Cybercrime legislation a backward step

Legislation to help foreign nations cooperate on fighting cybercrime is misguided and misses the point, according to the Asia-Pacific director of the Global Institute for Cyber Security and Research, Dr Craig Wright.

Speaking at Informa’s inaugural Cybercrime Symposium in Sydney today, Wright said that legislation was the worst thing Australia has ever done to fight against crimes committed online.

The key instrument in cooperating with other nations has been widely recognised as the Council of Europe’s Convention on Cybercrime. In order to accede to the convention, Australia passed the Cybercrime Legislation Amendment Bill 2011, but Wright criticised the legislation, stating that its provisions were too slow and that it failed to address the lack of open and transparent sharing of vulnerabilities.

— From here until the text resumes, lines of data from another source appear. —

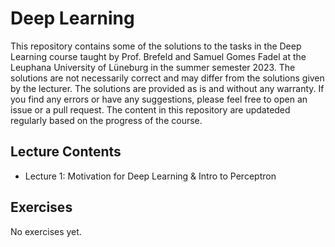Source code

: # Deep Learning
This repository contains some of the solutions to the tasks in the Deep Learning course taught by Prof. Brefeld and
Samuel Gomes Fadel at the Leuphana University of Lüneburg in the summer semester 2023. The solutions are not necessarily
correct and may differ from the solutions given by the lecturer. The solutions are provided as is and without any 
warranty. If you find any errors or have any suggestions, please feel free to open an issue or a pull request. The
content in this repository are updateded regularly based on the progress of the course.

## Lecture Contents
- Lecture 1: Motivation for Deep Learning & Intro to Perceptron

## Exercises
No exercises yet.
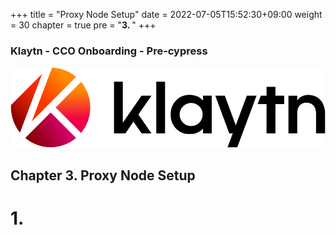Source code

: +++
title = "Proxy Node Setup"
date = 2022-07-05T15:52:30+09:00
weight = 30
chapter = true
pre = "<b>3. </b>"
+++

### Klaytn - CCO Onboarding - Pre-cypress
![Klaytn Logo](/images/Logo-1.png?classes=border)

## Chapter 3. Proxy Node Setup

# 1.
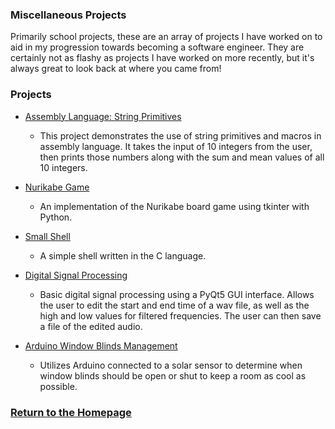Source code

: ### Miscellaneous Projects
Primarily school projects, these are an array of projects I have worked on to aid in my progression towards becoming a software engineer. They are certainly not as flashy as projects I have worked on more recently, but it's always great to look back at where you came from!

### Projects
 - [Assembly Language: String Primitives](https://github.com/mitchbr/mitchbr/blob/master/Older%20Projects/Assembly%20Language/str_primitives.asm)
    - This project demonstrates the use of string primitives and macros in assembly language. It takes the input of 10 integers from the user, then prints those numbers along with the sum and mean values of all 10 integers.

 - [Nurikabe Game](https://github.com/mitchbr/mitchbr/tree/master/Older%20Projects/Nurikabe%20Game)
    - An implementation of the Nurikabe board game using tkinter with Python.

 - [Small Shell](https://github.com/mitchbr/mitchbr/tree/master/Older%20Projects/smallsh)
    - A simple shell written in the C language.
 
 - [Digital Signal Processing](https://github.com/mitchbr/mitchbr/tree/master/Older%20Projects/Signal%20Processing%20GUI)
    - Basic digital signal processing using a PyQt5 GUI interface. Allows the user to edit the start and end time of a wav file, as well as the high and low values for filtered frequencies. The user can then save a file of the edited audio.

 - [Arduino Window Blinds Management](https://github.com/mitchbr/mitchbr/blob/master/Older%20Projects/Arduino%20Heat%20Management/Automated%20Window%20BlindsManagement%20System.pdf)
    - Utilizes Arduino connected to a solar sensor to determine when window blinds should be open or shut to keep a room as cool as possible.
  
### [Return to the Homepage](index.md)
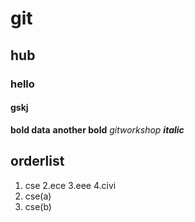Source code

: # git
## hub
### hello
#### gskj

**bold data**
__another bold__
*gitworkshop*
_**italic**_
## orderlist
1. cse
2.ece
3.eee
4.civi
  1. cse(a)
  2. cse(b)
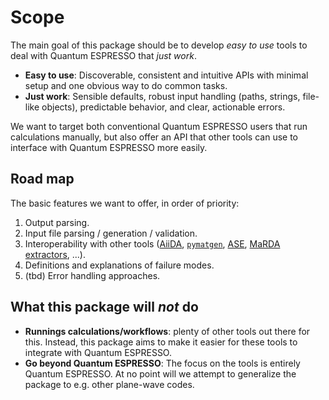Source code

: # Scope

The main goal of this package should be to develop *easy to use* tools to deal with Quantum ESPRESSO that *just work*.

* **Easy to use**: Discoverable, consistent and intuitive APIs with minimal setup and one obvious way to do common tasks.
* **Just work**: Sensible defaults, robust input handling (paths, strings, file-like objects), predictable behavior, and clear, actionable errors.

We want to target both conventional Quantum ESPRESSO users that run calculations manually, but also offer an API that other tools can use to interface with Quantum ESPRESSO more easily.

## Road map

The basic features we want to offer, in order of priority:

1. Output parsing.
2. Input file parsing / generation / validation.
3. Interoperability with other tools ([AiiDA](https://aiida.net/), [`pymatgen`](https://pymatgen.org/), [ASE](https://ase-lib.org/), [MaRDA extractors](https://github.com/marda-alliance/metadata_extractors), ...).
4. Definitions and explanations of failure modes.
5. (tbd) Error handling approaches.

## What this package will _not_ do

* **Runnings calculations/workflows**: plenty of other tools out there for this.
  Instead, this package aims to make it easier for these tools to integrate with Quantum ESPRESSO.
* **Go beyond Quantum ESPRESSO**: The focus on the tools is entirely Quantum ESPRESSO.
  At no point will we attempt to generalize the package to e.g. other plane-wave codes.
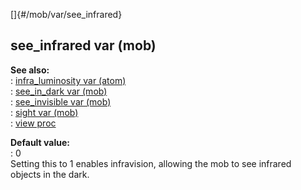[]{#/mob/var/see_infrared}    
## see_infrared var (mob)    
**See also:**    
:   [infra_luminosity var (atom)](/ref/atom/var/infra_luminosity.md)    
:   [see_in_dark var (mob)](/ref/mob/var/see_in_dark.md)    
:   [see_invisible var (mob)](/ref/mob/var/see_invisible.md)    
:   [sight var (mob)](/ref/mob/var/sight.md)    
:   [view proc](/ref/proc/view.md)    
<!-- -->    
**Default value:**    
:   0    
Setting this to 1 enables infravision, allowing the mob to see infrared    
objects in the dark.  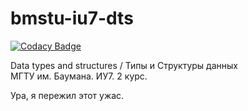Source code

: # bmstu-iu7-dts

[![Codacy Badge](https://api.codacy.com/project/badge/Grade/ae9d2fc4057b4d8dad31dce391a81ff4)](https://app.codacy.com/gh/yanagi-ori/bmstu-iu7-dts?utm_source=github.com&utm_medium=referral&utm_content=yanagi-ori/bmstu-iu7-dts&utm_campaign=Badge_Grade)

Data types and structures / Типы и Структуры данных  
МГТУ им. Баумана. ИУ7. 2 курс.  

Ура, я пережил этот ужас.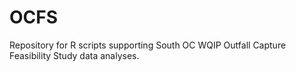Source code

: # OCFS
Repository for R scripts supporting South OC WQIP Outfall Capture Feasibility Study data analyses.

While the convention is meant to help other nations by putting in place measures such as data retention, so that local evidence could be provided to foreign nations, Wright said that even if 90 per cent of the world’s nations participated, the process was too slow.

“It can be two years before we get information even with this Bill, which means forget it. Two years later, half the time people don’t have logs [and] everything is stale.”

He said that the legislation also doesn’t address the current culture of keeping vulnerabilities quiet, which he didn’t believe was stopping criminals from finding vulnerabilities.

“We have a lack of sharing. We like to think that keeping [vulnerabilities] from the bad guys is going to help us … [that] the bad guys won’t have the vulnerabilities, therefore they don’t do it. Well, guess what? They have them already.”

Furthermore, Wright said that there was a lack of technical consideration in Australia’s new legislation and that measures such as carriers being required to hold data could be easily bypassed due to the options available to sophisticated criminals.

“We say ‘Oh, we should start monitoring and tracking data and carriers should pay for this’. It sounds great in principle, until you realise that all we need to do is go to an SSL-enabled website and we can’t monitor anything that happens.”

Wright said that cybercrime should not have been considered separately to traditional crime, since fundamentally, it didn’t matter if the crime occurred online or not.

“Common law legislation is very wide. When we start putting legislation in place, what we do is block things into: only if it occurs this way or only if it occurs that way. It creates loopholes.

“The worst thing we did was create any cybercrime legislation at all. If we left it at theft, if we left it as fraud, it would have been far simpler because who cares whether a computer’s involved. At the end of the day, fraud is fraud, theft is theft.”

But while Wright disagreed with the effectiveness of the Bill, he did say that legislation did have its place.

“At the moment, here in Australia, sharing between states and federal police is terrible, let alone internationally. We all sit on our own information and won’t share it. So as soon as we start thinking about opening all of that up some way, we’ll actually be better. If we want legislation, it should be about opening data, not about how we punish people.”